What is expected —
Every line containing the word "main" is to be copied from the data below.

[Collected data]
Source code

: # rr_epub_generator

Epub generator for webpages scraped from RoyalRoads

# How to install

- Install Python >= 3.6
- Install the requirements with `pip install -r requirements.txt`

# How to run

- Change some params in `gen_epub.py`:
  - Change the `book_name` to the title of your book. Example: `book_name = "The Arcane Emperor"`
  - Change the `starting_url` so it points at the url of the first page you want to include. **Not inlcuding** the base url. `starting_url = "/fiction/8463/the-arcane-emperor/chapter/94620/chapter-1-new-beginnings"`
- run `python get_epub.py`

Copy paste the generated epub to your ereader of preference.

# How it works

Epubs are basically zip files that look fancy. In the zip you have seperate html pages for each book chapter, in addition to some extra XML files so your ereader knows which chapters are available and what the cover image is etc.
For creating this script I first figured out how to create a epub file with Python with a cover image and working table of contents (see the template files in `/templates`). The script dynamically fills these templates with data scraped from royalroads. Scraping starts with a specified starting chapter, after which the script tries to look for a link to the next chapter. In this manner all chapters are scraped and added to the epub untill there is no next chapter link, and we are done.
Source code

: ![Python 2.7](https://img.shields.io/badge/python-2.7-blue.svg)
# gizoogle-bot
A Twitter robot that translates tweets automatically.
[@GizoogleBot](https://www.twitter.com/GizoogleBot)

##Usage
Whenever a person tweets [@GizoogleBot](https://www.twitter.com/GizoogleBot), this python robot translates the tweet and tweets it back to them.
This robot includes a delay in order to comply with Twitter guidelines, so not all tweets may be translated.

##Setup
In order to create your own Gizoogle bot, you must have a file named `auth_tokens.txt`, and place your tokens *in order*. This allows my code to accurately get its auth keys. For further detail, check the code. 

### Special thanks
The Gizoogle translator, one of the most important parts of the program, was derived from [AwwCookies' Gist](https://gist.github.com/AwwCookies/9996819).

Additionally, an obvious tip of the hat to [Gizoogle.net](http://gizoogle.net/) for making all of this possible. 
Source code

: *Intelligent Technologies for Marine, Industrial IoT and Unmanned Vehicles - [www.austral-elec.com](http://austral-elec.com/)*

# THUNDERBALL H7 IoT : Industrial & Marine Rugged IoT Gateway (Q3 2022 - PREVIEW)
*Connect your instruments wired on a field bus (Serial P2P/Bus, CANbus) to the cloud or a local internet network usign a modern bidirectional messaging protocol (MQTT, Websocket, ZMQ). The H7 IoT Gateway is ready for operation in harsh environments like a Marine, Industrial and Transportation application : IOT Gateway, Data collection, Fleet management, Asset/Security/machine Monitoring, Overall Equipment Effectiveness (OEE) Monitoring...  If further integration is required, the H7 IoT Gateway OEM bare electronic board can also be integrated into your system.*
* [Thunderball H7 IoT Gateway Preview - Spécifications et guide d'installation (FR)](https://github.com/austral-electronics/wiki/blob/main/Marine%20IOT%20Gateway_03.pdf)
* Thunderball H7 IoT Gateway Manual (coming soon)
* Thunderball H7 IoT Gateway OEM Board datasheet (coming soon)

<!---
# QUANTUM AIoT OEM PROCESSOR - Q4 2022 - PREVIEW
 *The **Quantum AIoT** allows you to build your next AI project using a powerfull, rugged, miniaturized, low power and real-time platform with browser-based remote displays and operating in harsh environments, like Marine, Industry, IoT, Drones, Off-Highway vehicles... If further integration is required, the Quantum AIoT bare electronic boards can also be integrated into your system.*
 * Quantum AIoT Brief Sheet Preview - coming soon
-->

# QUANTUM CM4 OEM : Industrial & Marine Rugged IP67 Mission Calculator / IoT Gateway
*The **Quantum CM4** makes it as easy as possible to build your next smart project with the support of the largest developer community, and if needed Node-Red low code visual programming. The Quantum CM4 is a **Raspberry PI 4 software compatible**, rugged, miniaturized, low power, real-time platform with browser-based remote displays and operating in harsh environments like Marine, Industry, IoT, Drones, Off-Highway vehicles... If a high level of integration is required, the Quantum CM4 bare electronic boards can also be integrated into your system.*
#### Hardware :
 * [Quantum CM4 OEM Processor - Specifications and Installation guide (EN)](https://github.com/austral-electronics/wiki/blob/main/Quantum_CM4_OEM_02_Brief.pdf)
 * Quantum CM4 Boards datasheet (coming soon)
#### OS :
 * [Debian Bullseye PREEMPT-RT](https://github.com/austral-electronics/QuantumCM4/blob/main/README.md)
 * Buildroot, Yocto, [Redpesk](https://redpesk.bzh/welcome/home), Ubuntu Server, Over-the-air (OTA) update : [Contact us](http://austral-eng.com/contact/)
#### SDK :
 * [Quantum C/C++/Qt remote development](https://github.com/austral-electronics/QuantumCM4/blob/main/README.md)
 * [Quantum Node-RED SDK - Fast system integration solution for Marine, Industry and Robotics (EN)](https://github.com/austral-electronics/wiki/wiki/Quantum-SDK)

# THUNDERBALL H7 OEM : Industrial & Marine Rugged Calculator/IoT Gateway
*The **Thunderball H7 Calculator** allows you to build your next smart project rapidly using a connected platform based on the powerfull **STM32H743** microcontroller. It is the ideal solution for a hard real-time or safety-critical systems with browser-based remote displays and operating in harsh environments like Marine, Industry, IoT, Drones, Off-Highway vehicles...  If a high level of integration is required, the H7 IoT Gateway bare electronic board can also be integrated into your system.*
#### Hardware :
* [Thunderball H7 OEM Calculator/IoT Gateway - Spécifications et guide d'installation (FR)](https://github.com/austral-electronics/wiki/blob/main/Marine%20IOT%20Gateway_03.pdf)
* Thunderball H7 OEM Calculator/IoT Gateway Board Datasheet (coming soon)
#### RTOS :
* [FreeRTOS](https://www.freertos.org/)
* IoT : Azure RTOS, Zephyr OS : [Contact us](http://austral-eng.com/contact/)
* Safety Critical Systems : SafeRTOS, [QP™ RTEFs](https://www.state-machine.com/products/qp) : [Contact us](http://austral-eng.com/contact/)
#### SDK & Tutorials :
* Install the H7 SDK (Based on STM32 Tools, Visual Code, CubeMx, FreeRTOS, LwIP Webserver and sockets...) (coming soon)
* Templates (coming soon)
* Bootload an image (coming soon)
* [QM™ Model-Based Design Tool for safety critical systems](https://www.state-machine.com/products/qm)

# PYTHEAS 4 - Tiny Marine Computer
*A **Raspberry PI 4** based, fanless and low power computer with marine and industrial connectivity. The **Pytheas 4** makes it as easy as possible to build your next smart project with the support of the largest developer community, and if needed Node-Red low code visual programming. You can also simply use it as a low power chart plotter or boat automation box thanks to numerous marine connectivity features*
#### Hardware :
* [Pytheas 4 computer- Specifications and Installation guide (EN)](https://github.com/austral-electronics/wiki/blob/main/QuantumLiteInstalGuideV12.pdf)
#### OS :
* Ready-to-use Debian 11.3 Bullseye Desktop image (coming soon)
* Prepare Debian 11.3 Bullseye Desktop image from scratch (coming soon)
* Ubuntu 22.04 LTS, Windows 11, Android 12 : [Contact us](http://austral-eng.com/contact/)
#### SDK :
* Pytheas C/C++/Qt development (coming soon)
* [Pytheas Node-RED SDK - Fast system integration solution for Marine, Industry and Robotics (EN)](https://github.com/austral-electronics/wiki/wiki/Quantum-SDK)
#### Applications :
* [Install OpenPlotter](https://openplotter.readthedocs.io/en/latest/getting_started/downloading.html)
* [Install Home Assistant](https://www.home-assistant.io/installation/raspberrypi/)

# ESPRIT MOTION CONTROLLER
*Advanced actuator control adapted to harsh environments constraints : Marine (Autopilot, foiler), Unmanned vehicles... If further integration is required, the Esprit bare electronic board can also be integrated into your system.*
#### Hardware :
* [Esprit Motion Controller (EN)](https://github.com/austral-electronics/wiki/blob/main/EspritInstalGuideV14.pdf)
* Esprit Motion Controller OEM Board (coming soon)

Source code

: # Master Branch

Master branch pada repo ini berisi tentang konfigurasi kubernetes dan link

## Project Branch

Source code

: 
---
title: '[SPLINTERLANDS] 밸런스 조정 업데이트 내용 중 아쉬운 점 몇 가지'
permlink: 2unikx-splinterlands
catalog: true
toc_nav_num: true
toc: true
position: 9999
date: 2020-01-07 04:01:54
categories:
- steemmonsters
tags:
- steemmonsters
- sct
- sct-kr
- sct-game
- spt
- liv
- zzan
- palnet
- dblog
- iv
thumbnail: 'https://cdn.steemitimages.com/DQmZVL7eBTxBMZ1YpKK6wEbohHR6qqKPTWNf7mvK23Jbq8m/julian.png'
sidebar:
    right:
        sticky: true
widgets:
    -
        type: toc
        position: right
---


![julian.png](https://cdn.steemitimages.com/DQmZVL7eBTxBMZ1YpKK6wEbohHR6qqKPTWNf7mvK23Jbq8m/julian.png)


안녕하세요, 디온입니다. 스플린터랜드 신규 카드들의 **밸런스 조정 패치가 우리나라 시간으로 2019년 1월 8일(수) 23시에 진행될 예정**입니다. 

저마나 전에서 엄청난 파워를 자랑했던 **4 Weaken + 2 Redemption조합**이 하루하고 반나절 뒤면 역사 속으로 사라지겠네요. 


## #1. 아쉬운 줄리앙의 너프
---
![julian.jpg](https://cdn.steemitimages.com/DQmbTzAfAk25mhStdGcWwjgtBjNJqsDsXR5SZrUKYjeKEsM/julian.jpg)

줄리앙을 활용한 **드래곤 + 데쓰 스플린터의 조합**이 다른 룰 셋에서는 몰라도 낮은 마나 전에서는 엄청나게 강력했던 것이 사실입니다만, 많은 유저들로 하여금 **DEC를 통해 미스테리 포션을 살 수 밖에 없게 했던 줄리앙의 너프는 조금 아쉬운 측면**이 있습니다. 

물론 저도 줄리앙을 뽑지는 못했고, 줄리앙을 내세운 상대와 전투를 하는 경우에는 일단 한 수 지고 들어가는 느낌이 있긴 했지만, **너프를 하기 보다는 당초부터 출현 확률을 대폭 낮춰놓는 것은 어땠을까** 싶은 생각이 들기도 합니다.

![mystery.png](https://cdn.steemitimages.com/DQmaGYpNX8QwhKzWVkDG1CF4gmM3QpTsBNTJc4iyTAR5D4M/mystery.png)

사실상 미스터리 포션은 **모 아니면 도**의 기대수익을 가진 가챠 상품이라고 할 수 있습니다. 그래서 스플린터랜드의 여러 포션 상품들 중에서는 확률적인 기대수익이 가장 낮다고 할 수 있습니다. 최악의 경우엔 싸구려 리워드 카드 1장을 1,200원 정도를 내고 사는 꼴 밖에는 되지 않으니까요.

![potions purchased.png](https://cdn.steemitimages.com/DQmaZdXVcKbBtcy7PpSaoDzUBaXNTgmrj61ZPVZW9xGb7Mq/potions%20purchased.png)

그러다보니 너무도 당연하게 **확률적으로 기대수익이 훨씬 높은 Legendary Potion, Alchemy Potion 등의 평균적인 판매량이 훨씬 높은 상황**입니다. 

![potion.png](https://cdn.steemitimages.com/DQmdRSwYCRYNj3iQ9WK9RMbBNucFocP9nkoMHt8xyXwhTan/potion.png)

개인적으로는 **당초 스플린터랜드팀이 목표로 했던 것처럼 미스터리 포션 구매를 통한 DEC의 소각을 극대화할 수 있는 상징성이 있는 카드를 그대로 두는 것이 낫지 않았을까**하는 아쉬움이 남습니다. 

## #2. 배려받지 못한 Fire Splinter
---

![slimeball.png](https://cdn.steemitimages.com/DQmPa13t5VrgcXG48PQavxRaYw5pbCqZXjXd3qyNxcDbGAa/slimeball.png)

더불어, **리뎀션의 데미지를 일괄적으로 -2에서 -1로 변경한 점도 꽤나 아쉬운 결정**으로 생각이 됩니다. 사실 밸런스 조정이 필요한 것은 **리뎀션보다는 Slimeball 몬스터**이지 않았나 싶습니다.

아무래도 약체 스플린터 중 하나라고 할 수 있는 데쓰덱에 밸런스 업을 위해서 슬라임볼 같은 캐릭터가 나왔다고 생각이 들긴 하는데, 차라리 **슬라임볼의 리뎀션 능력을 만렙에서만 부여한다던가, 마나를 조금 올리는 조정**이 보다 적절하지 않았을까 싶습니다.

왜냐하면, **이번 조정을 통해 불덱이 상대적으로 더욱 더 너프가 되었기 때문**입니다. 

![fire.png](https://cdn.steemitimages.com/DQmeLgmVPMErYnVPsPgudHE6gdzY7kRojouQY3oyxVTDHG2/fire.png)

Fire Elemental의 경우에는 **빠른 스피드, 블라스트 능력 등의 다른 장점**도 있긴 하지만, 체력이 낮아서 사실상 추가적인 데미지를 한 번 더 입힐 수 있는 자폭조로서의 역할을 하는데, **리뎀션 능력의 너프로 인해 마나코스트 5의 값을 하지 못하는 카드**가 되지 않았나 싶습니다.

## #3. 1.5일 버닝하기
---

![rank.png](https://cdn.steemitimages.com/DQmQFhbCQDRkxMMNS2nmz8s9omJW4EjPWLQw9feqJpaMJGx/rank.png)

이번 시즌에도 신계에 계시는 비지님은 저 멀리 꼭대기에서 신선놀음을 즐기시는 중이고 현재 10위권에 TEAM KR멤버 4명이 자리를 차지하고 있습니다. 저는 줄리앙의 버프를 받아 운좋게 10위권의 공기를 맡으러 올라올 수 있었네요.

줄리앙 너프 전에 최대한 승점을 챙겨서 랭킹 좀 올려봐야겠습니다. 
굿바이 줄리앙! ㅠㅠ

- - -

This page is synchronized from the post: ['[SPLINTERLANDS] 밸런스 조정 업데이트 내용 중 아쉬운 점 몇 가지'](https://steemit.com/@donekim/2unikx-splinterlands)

Answer to this problem —
* [Thunderball H7 IoT Gateway Preview - Spécifications et guide d'installation (FR)](https://github.com/austral-electronics/wiki/blob/main/Marine%20IOT%20Gateway_03.pdf)
 * [Quantum CM4 OEM Processor - Specifications and Installation guide (EN)](https://github.com/austral-electronics/wiki/blob/main/Quantum_CM4_OEM_02_Brief.pdf)
 * [Debian Bullseye PREEMPT-RT](https://github.com/austral-electronics/QuantumCM4/blob/main/README.md)
 * [Quantum C/C++/Qt remote development](https://github.com/austral-electronics/QuantumCM4/blob/main/README.md)
* [Thunderball H7 OEM Calculator/IoT Gateway - Spécifications et guide d'installation (FR)](https://github.com/austral-electronics/wiki/blob/main/Marine%20IOT%20Gateway_03.pdf)
* [Pytheas 4 computer- Specifications and Installation guide (EN)](https://github.com/austral-electronics/wiki/blob/main/QuantumLiteInstalGuideV12.pdf)
* [Esprit Motion Controller (EN)](https://github.com/austral-electronics/wiki/blob/main/EspritInstalGuideV14.pdf)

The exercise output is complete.